The transnational decentralized revolutionary Vanguard model of al-Qaeda as propgated by al-Zawahiri.
Not only does this method show the consistency of the Islamist-jihadist ideology across the Sunni-Shia divide, it also shows that this ideology can, and is being translated into practice in variant disguises ranging from the non-violent bottom-up approach of Qutbian da’wa organizations, the top-down approach of Islamists movement in control of state power (Iran), to the extraordinarily violent decentralized transnational franchise model of al-Qaeda.

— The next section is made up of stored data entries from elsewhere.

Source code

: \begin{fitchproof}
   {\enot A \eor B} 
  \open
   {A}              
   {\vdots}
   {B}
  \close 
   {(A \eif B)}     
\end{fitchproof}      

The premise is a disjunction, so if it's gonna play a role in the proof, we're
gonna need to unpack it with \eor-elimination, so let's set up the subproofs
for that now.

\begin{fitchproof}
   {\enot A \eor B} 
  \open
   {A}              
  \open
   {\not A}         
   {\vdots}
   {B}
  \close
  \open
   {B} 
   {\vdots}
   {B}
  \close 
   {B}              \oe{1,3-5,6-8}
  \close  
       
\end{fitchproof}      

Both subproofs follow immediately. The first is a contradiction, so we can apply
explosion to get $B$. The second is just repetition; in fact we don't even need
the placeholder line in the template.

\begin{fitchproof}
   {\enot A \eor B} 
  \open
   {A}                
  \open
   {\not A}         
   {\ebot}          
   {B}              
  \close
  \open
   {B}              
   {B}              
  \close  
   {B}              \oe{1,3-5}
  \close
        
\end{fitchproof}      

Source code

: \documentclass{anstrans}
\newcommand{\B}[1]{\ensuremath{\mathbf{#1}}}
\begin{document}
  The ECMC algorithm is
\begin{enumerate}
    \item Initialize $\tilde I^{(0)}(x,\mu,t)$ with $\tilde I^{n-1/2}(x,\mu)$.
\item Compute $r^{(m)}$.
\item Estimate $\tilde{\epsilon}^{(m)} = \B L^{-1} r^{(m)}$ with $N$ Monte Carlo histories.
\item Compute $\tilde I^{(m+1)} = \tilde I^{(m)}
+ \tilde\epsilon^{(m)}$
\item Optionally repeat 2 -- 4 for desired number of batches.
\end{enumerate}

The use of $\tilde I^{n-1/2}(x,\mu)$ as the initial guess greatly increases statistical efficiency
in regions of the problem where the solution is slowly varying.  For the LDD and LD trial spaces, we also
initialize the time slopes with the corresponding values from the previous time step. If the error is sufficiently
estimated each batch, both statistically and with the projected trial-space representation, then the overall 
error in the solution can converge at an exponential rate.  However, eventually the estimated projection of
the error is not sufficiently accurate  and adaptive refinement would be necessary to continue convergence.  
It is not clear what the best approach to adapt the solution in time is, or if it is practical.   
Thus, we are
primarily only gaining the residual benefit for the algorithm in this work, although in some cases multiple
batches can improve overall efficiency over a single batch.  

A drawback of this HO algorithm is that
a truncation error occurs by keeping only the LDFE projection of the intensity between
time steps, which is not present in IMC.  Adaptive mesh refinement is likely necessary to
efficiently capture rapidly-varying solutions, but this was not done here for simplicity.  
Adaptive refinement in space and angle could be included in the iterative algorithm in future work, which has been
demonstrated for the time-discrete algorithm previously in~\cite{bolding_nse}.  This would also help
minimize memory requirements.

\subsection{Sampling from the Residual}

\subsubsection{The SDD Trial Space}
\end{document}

This study finds that the islamists concept of Jihad, and its particular laws of war are closely connected to those held by scholars of the Islamic orthodoxy. Naming Islamism an abuse of Islam for non-Islamic goals is therefore simply not true. Moreover, in their pursuit of purifying the world entire of anything the Islamists deem un-Islamic, they give an extraordinary amount of attention to making sure they do not transgress the boundaries of either the Shari’ah or the consensus of the most well respected ulama. Therefore, if one wants to combat Islamism one has to address the issue of the link between the Islamists’ ideology and orthodox Islam. Simply denying that this link exists, which is now common policy, is counter-productive. Moreover, it facilitates the Qutbian da’wa organizations efforts to operate under the radar of counter-terrorism organizations in their bid to offer logistical, material and above all legal-political support to more violent front organizations such as Hamas, Hizbollah or al-Qaeda.

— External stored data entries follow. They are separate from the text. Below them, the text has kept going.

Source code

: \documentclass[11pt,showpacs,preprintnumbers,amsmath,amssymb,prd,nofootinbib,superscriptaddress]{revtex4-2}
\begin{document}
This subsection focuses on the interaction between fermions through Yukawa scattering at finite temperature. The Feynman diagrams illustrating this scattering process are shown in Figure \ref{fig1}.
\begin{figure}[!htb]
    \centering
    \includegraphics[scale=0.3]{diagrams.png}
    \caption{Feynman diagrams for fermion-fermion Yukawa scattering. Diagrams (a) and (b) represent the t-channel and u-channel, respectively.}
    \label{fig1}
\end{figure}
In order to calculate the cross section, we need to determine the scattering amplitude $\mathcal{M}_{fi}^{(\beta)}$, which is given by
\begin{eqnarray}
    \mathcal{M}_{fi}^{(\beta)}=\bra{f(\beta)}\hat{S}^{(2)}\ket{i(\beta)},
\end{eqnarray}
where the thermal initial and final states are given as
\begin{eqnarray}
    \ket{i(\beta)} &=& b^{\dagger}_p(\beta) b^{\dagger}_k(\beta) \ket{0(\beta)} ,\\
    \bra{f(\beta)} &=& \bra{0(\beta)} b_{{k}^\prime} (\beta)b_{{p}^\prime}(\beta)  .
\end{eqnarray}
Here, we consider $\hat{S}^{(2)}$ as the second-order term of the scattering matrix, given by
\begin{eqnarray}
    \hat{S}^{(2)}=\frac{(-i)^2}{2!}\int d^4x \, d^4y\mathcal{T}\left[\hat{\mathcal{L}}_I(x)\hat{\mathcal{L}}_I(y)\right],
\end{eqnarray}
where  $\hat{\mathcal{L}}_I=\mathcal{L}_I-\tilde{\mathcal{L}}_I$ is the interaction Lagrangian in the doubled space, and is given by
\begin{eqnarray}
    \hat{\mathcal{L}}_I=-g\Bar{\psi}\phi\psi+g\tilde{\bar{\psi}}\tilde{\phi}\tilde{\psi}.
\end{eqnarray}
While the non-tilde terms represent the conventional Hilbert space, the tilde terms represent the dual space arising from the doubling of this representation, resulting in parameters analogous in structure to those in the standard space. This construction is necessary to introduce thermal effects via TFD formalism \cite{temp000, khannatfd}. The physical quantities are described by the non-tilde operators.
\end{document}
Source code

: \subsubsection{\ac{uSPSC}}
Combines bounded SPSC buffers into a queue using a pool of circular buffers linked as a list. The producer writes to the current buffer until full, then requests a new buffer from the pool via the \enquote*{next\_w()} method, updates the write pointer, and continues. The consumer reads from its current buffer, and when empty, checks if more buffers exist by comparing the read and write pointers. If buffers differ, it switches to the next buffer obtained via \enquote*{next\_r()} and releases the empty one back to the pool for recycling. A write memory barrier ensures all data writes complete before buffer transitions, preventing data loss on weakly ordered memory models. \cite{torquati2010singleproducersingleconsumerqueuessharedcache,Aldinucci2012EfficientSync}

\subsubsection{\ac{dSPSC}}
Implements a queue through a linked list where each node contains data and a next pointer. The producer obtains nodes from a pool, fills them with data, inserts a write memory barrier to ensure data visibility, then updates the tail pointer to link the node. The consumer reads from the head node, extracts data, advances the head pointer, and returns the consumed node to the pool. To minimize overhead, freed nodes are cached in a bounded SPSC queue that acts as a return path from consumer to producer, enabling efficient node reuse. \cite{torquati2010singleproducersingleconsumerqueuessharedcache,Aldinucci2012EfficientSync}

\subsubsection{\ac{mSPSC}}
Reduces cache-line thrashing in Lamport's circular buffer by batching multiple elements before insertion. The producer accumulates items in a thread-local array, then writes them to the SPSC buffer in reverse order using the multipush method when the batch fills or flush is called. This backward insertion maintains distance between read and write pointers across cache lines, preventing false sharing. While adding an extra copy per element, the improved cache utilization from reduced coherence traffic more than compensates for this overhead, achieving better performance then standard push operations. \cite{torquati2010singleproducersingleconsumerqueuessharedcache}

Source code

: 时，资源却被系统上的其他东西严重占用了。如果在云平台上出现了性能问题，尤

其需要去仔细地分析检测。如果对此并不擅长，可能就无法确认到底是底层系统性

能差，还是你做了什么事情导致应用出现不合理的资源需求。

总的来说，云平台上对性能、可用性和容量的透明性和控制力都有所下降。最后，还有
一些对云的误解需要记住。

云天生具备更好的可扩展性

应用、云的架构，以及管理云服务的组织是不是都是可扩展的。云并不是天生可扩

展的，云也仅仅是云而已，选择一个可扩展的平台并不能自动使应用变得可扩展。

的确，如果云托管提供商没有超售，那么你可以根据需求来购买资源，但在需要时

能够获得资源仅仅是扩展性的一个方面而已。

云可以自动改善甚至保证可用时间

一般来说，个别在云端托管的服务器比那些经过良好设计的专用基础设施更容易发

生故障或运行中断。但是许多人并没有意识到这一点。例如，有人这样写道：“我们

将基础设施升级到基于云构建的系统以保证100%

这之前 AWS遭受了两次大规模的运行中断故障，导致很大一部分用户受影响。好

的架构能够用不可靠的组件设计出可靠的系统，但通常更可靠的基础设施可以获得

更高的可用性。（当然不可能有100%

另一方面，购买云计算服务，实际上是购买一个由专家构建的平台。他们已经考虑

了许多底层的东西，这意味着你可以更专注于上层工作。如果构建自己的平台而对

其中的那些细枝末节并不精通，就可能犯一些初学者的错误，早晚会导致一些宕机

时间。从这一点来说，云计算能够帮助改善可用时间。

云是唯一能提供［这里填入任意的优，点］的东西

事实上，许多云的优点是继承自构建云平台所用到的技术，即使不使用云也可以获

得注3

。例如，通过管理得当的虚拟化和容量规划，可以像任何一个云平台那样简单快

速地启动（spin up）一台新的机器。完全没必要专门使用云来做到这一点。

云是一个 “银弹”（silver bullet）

This study finds that Islamist ideologies are thoroughly totalitarian and should be put on par with Nazism and Stalinism. Their modus operandi in terms of practical organization may have evolved from their totalitarian predecessors and is more adapted to the 21st century, but their goals and the means by which they seek to attain their goals can only be fully understood when one understands these movements as being totalitarian.

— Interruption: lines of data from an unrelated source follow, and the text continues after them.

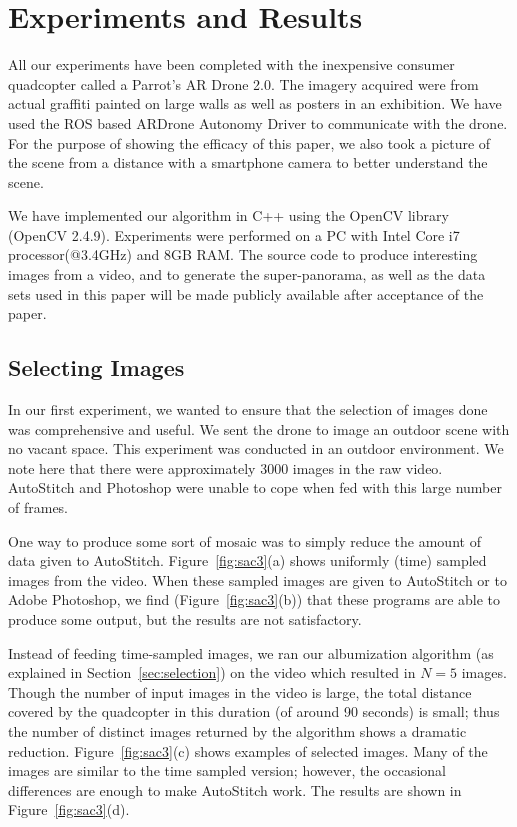 \setlength{\tabcolsep}{2pt}
\section{Experiments and Results}
\label{sec:results}

All our experiments have been completed with the inexpensive consumer
quadcopter called a Parrot's AR Drone 2.0. The imagery acquired were
from actual graffiti painted on large walls as well as posters in an
exhibition.  We have used the ROS based ARDrone Autonomy
Driver to communicate with the drone. For the purpose of showing the
efficacy of this paper, we also took a picture of the scene from a
distance with a smartphone camera to better understand the scene.

We have implemented our algorithm in C++ using the OpenCV library
(OpenCV 2.4.9). Experiments were performed on a PC with Intel Core i7
processor(@3.4GHz) and 8GB RAM.  The source code to produce
interesting images from a video, and to generate the super-panorama,
as well as the data sets used in this paper will be made publicly
available after acceptance of the paper.

\subsection{Selecting Images}

In our first experiment, we wanted to ensure that the selection of
images done was comprehensive and useful.  We sent the drone to image 
an outdoor scene with no vacant space. This experiment was conducted
in an outdoor environment. We note here that there were approximately
3000 images in the raw video.  AutoStitch and Photoshop were unable to 
cope  when fed with this large number of frames.

One way to produce some sort of mosaic was to simply reduce the amount
of data given to AutoStitch.  Figure~\ref{fig:sac3}(a) shows uniformly
(time) sampled images from the video.  When these sampled images are
given to AutoStitch or to Adobe Photoshop, we find
(Figure~\ref{fig:sac3}(b)) that these programs are able to produce
some output, but the results are not satisfactory.

Instead of feeding time-sampled images, we ran our albumization
algorithm (as explained in Section~\ref{sec:selection}) on the video
which resulted in $N = 5$ images.  Though the number of input images
in the video is large, the total distance covered by the quadcopter in
this duration (of around 90 seconds) is small; thus the
number of distinct images returned by the algorithm shows a dramatic
reduction. Figure~\ref{fig:sac3}(c) shows examples of selected images.
Many of the images are similar to the time sampled version; however,
the occasional differences are enough to make AutoStitch work. The
results are shown in Figure~\ref{fig:sac3}(d).


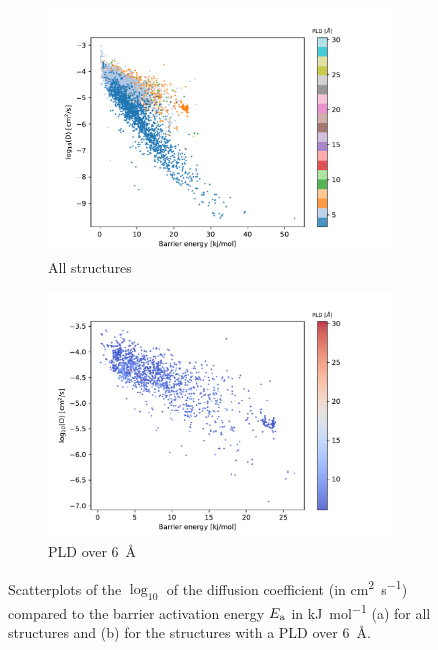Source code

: \documentclass[main]{subfiles}
\begin{document}
\begin{figure}[ht]
  \centering
  \begin{subfigure}[b]{0.48\textwidth}
    \centering
    \includegraphics[width=\textwidth]{figures/5-diffusion/difflog_barrier_Df_uff.pdf}
    \caption{All structures}\label{fgr:barrier_diffusion_a}
\end{subfigure}
  \hfill
  \begin{subfigure}[b]{0.48\textwidth}
      \centering
      \includegraphics[width=\textwidth]{figures/5-diffusion/difflog_barrier_Df_uff_2.pdf}
      \caption{PLD over \SI{6}{\angstrom}}\label{fgr:barrier_diffusion_b}
  \end{subfigure}
    \caption{ Scatterplots of the $\log_{10}$ of the diffusion coefficient (in \si{\square\cm\per\s}) compared to the barrier activation energy $E_{\text{a}}$ in \si{\kJ\per\mol} (a) for all structures  and (b) for the structures with a PLD over \SI{6}{\angstrom}.}\label{fgr:barrier_diffusion}
\end{figure}
\end{document}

This means that the terror employed by these movements is not the result of injustice against the Islamic world, but the logical outcome of their ideology. In other words, terror will exist as long as there are movements willing to put the ideology into practice. Seeing that the ideology has close ties to the orthodoxy, the problem becomes one of colliding human rights. This study advises, amongst others, that any group that propagates or adheres to the Islamist version of Islam be deemed a political rather than religious group, thus denying them some fundamental religious rights and bringing their particular religious views firmly under the umbrella of criminal law. Islamist movements should not be treated any different that Nazist or Stalnist movements. The main brunt of the terror of Islamist movements is directed at Muslims first, Jews and Christians second and the West at large only in third place. Some Islamic countries, such as Indonesia, already have legislation in place which seeks to pacify these movements through laws that would not pass the test of the European Charter of Fundamental Rights. Seeing however their experience in these matters and the precedent created by the case of Refah versus Turkey, this study advises Western governments to adopt the Indonesian-Turkish model of the militant democracy and urges Western governments to abandon the idea of a clean cut separation between Islamism and Islam in general. Denying the relationship between these two can only obscure and hamper counter-terrorism efforts and is of no service to those Muslims who do not adhere to the Islamist version of Islam which. After all, it is these non-Islamist Muslims which are the primary target of the Islamists efforts for forceful conversion to Islamist-Islam.